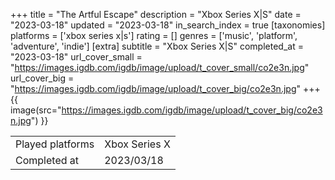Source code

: +++
title = "The Artful Escape"
description = "Xbox Series X|S"
date = "2023-03-18"
updated = "2023-03-18"
in_search_index = true
[taxonomies]
platforms = ['xbox series x|s']
rating = []
genres = ['music', 'platform', 'adventure', 'indie']
[extra]
subtitle = "Xbox Series X|S"
completed_at = "2023-03-18"
url_cover_small = "https://images.igdb.com/igdb/image/upload/t_cover_small/co2e3n.jpg"
url_cover_big = "https://images.igdb.com/igdb/image/upload/t_cover_big/co2e3n.jpg"
+++
{{ image(src="https://images.igdb.com/igdb/image/upload/t_cover_big/co2e3n.jpg") }}

|              |            |
| ------------ | ---------- |
| Played platforms    | Xbox Series X|S |
| Completed at | 2023/03/18 |


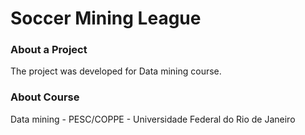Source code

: # Soccer Mining League

<h3>About a Project</h3><p>The project was developed for Data mining course.</p> 

<h3>About Course</h3>  
Data mining - PESC/COPPE - Universidade Federal do Rio de Janeiro
<br>


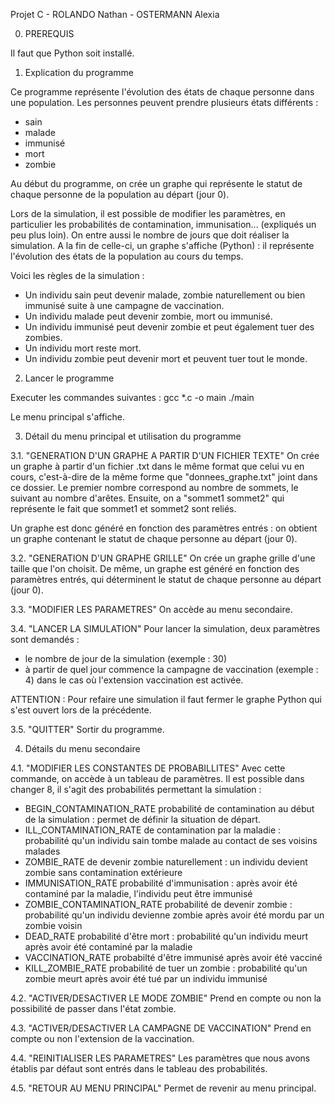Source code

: Projet C - ROLANDO Nathan - OSTERMANN Alexia

0. PREREQUIS

Il faut que Python soit installé.




1. Explication du programme

Ce programme représente l'évolution des états de chaque personne dans une population.
Les personnes peuvent prendre plusieurs états différents :
- sain
- malade
- immunisé
- mort
- zombie

Au début du programme, on crée un graphe qui représente le statut de chaque personne de la population au départ (jour 0).

Lors de la simulation, il est possible de modifier les paramètres, en particulier les probabilités de contamination, immunisation... (expliqués un peu plus loin).
On entre aussi le nombre de jours que doit réaliser la simulation.
A la fin de celle-ci, un graphe s'affiche (Python) : il représente l'évolution des états de la population au cours du temps.

Voici les règles de la simulation :
- Un individu sain peut devenir malade, zombie naturellement ou bien immunisé suite à une campagne de vaccination.
- Un individu malade peut devenir zombie, mort ou immunisé.
- Un individu immunisé peut devenir zombie et peut également tuer des zombies.
- Un individu mort reste mort.
- Un individu zombie peut devenir mort et peuvent tuer tout le monde.




2. Lancer le programme

Executer les commandes suivantes :
gcc *.c -o main
./main

Le menu principal s'affiche.




3. Détail du menu principal et utilisation du programme

3.1. "GENERATION D'UN GRAPHE A PARTIR D'UN FICHIER TEXTE"
On crée un graphe à partir d'un fichier .txt dans le même format que celui vu en cours, c'est-à-dire de la même forme que "donnees_graphe.txt" joint dans ce dossier.
Le premier nombre correspond au nombre de sommets, le suivant au nombre d'arêtes.
Ensuite, on a "sommet1 sommet2" qui représente le fait que sommet1 et sommet2 sont reliés.

Un graphe est donc généré en fonction des paramètres entrés : on obtient un graphe contenant le statut de chaque personne au départ (jour 0).


3.2. "GENERATION D'UN GRAPHE GRILLE"
On crée un graphe grille d'une taille que l'on choisit.
De même, un graphe est généré en fonction des paramètres entrés, qui déterminent le statut de chaque personne au départ (jour 0).


3.3. "MODIFIER LES PARAMETRES"
On accède au menu secondaire.


3.4. "LANCER LA SIMULATION"
Pour lancer la simulation, deux paramètres sont demandés :
- le nombre de jour de la simulation (exemple : 30)
- à partir de quel jour commence la campagne de vaccination (exemple : 4) dans le cas où l'extension vaccination est activée.

ATTENTION : Pour refaire une simulation il faut fermer le graphe Python qui s'est ouvert lors de la précédente.


3.5. "QUITTER"
Sortir du programme.




4. Détails du menu secondaire

4.1. "MODIFIER LES CONSTANTES DE PROBABILLITES"
Avec cette commande, on accède à un tableau de paramètres. Il est possible dans changer 8, il s'agit des probabilités permettant la simulation :
- BEGIN_CONTAMINATION_RATE	probabilité de contamination au début de la simulation : permet de définir la situation de départ.
- ILL_CONTAMINATION_RATE	 de contamination par la maladie : probabilité qu'un individu sain tombe malade au contact de ses voisins malades
- ZOMBIE_RATE	 de devenir zombie naturellement : un individu devient zombie sans contamination extérieure
- IMMUNISATION_RATE	probabilité d'immunisation : après avoir été contaminé par la maladie, l'individu peut être immunisé
- ZOMBIE_CONTAMINATION_RATE	probabilité de devenir zombie : probabilité qu'un individu devienne zombie après avoir été mordu par un zombie voisin
- DEAD_RATE	probabilité d'être mort : probabilité qu'un individu meurt après avoir été contaminé par la maladie
- VACCINATION_RATE	probabilté d'être immunisé après avoir été vacciné
- KILL_ZOMBIE_RATE probabilité de tuer un zombie : probabilité qu'un zombie meurt après avoir été tué par un individu immunisé


4.2. "ACTIVER/DESACTIVER LE MODE ZOMBIE"
Prend en compte ou non la possibilité de passer dans l'état zombie.


4.3. "ACTIVER/DESACTIVER LA CAMPAGNE DE VACCINATION"
Prend en compte ou non l'extension de la vaccination.


4.4. "REINITIALISER LES PARAMETRES"
Les paramètres que nous avons établis par défaut sont entrés dans le tableau des probabilités.


4.5. "RETOUR AU MENU PRINCIPAL"
Permet de revenir au menu principal.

● **What is required**
Each line of the listing above that contains the word "départ" is to be copied.

● **Answer section**
Au début du programme, on crée un graphe qui représente le statut de chaque personne de la population au départ (jour 0).
Un graphe est donc généré en fonction des paramètres entrés : on obtient un graphe contenant le statut de chaque personne au départ (jour 0).
De même, un graphe est généré en fonction des paramètres entrés, qui déterminent le statut de chaque personne au départ (jour 0).
- BEGIN_CONTAMINATION_RATE	probabilité de contamination au début de la simulation : permet de définir la situation de départ.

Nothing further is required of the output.